Only the lines from the beginning of the data through the line holding "### 🎤 Medical Transcription Demo" belong in the answer, printed exactly and without pictures.

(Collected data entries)
┄┄┄┄┄┄┄┄┄┄┄┄┄┄┄┄┄┄┄┄

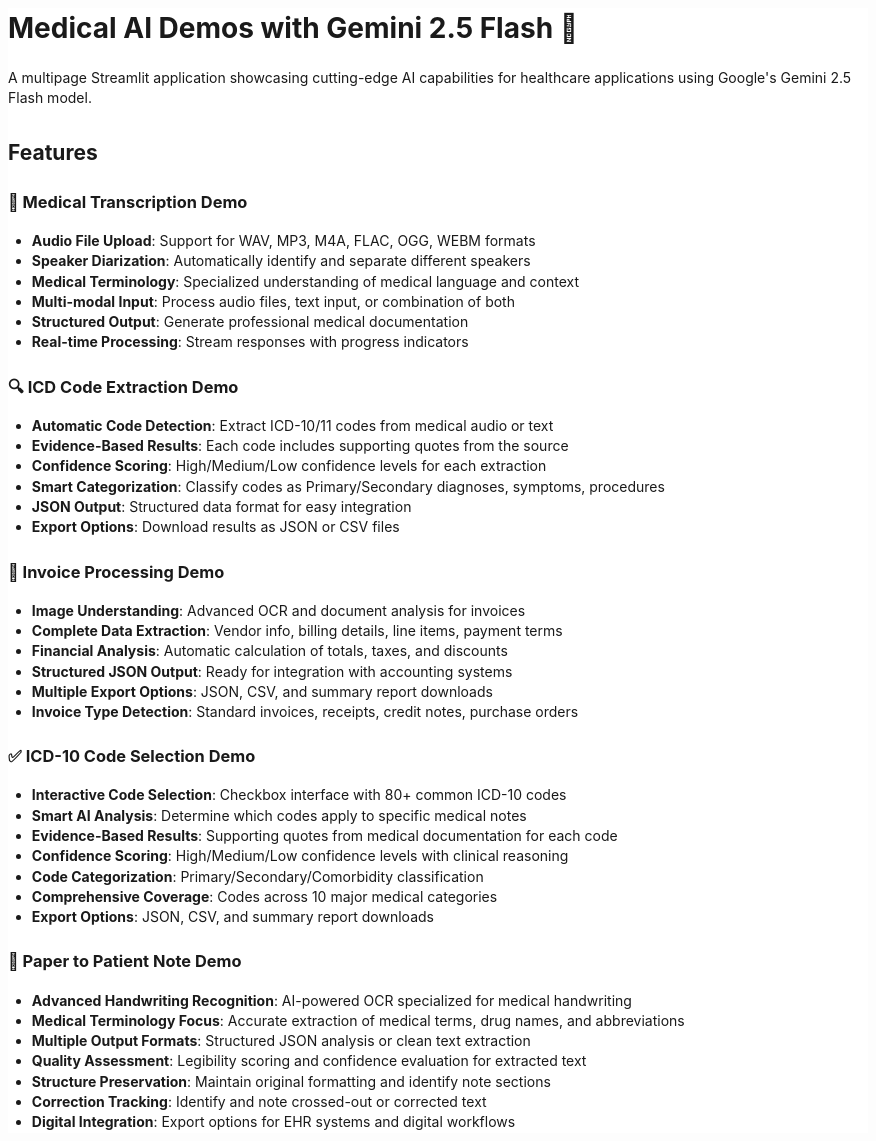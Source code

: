 # Medical AI Demos with Gemini 2.5 Flash 🏥

A multipage Streamlit application showcasing cutting-edge AI capabilities for healthcare applications using Google's Gemini 2.5 Flash model.

## Features

### 🎤 Medical Transcription Demo
- **Audio File Upload**: Support for WAV, MP3, M4A, FLAC, OGG, WEBM formats
- **Speaker Diarization**: Automatically identify and separate different speakers
- **Medical Terminology**: Specialized understanding of medical language and context
- **Multi-modal Input**: Process audio files, text input, or combination of both
- **Structured Output**: Generate professional medical documentation
- **Real-time Processing**: Stream responses with progress indicators

### 🔍 ICD Code Extraction Demo
- **Automatic Code Detection**: Extract ICD-10/11 codes from medical audio or text
- **Evidence-Based Results**: Each code includes supporting quotes from the source
- **Confidence Scoring**: High/Medium/Low confidence levels for each extraction
- **Smart Categorization**: Classify codes as Primary/Secondary diagnoses, symptoms, procedures
- **JSON Output**: Structured data format for easy integration
- **Export Options**: Download results as JSON or CSV files

### 🧾 Invoice Processing Demo
- **Image Understanding**: Advanced OCR and document analysis for invoices
- **Complete Data Extraction**: Vendor info, billing details, line items, payment terms
- **Financial Analysis**: Automatic calculation of totals, taxes, and discounts
- **Structured JSON Output**: Ready for integration with accounting systems
- **Multiple Export Options**: JSON, CSV, and summary report downloads
- **Invoice Type Detection**: Standard invoices, receipts, credit notes, purchase orders

### ✅ ICD-10 Code Selection Demo
- **Interactive Code Selection**: Checkbox interface with 80+ common ICD-10 codes
- **Smart AI Analysis**: Determine which codes apply to specific medical notes
- **Evidence-Based Results**: Supporting quotes from medical documentation for each code
- **Confidence Scoring**: High/Medium/Low confidence levels with clinical reasoning
- **Code Categorization**: Primary/Secondary/Comorbidity classification
- **Comprehensive Coverage**: Codes across 10 major medical categories
- **Export Options**: JSON, CSV, and summary report downloads

### 📝 Paper to Patient Note Demo
- **Advanced Handwriting Recognition**: AI-powered OCR specialized for medical handwriting
- **Medical Terminology Focus**: Accurate extraction of medical terms, drug names, and abbreviations
- **Multiple Output Formats**: Structured JSON analysis or clean text extraction
- **Quality Assessment**: Legibility scoring and confidence evaluation for extracted text
- **Structure Preservation**: Maintain original formatting and identify note sections
- **Correction Tracking**: Identify and note crossed-out or corrected text
- **Digital Integration**: Export options for EHR systems and digital workflows
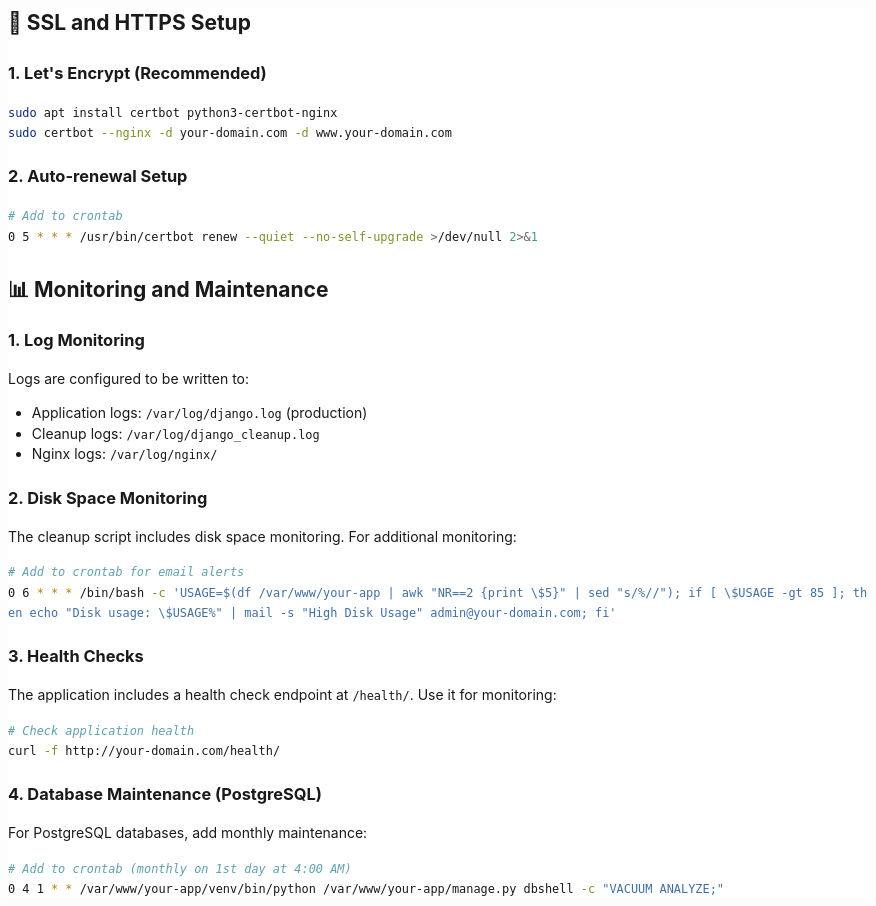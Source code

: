 ## 🔐 SSL and HTTPS Setup

### 1. Let's Encrypt (Recommended)

```bash
sudo apt install certbot python3-certbot-nginx
sudo certbot --nginx -d your-domain.com -d www.your-domain.com
```

### 2. Auto-renewal Setup

```bash
# Add to crontab
0 5 * * * /usr/bin/certbot renew --quiet --no-self-upgrade >/dev/null 2>&1
```

## 📊 Monitoring and Maintenance

### 1. Log Monitoring

Logs are configured to be written to:
- Application logs: `/var/log/django.log` (production)
- Cleanup logs: `/var/log/django_cleanup.log`
- Nginx logs: `/var/log/nginx/`

### 2. Disk Space Monitoring

The cleanup script includes disk space monitoring. For additional monitoring:

```bash
# Add to crontab for email alerts
0 6 * * * /bin/bash -c 'USAGE=$(df /var/www/your-app | awk "NR==2 {print \$5}" | sed "s/%//"); if [ \$USAGE -gt 85 ]; then echo "Disk usage: \$USAGE%" | mail -s "High Disk Usage" admin@your-domain.com; fi'
```

### 3. Health Checks

The application includes a health check endpoint at `/health/`. Use it for monitoring:

```bash
# Check application health
curl -f http://your-domain.com/health/
```

### 4. Database Maintenance (PostgreSQL)

For PostgreSQL databases, add monthly maintenance:

```bash
# Add to crontab (monthly on 1st day at 4:00 AM)
0 4 1 * * /var/www/your-app/venv/bin/python /var/www/your-app/manage.py dbshell -c "VACUUM ANALYZE;"
```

┄┄┄┄┄┄┄┄┄┄┄┄┄┄┄┄┄┄┄┄

» REPLY
Source code

: # Medical AI Demos with Gemini 2.5 Flash 🏥

A multipage Streamlit application showcasing cutting-edge AI capabilities for healthcare applications using Google's Gemini 2.5 Flash model.

## Features

### 🎤 Medical Transcription Demo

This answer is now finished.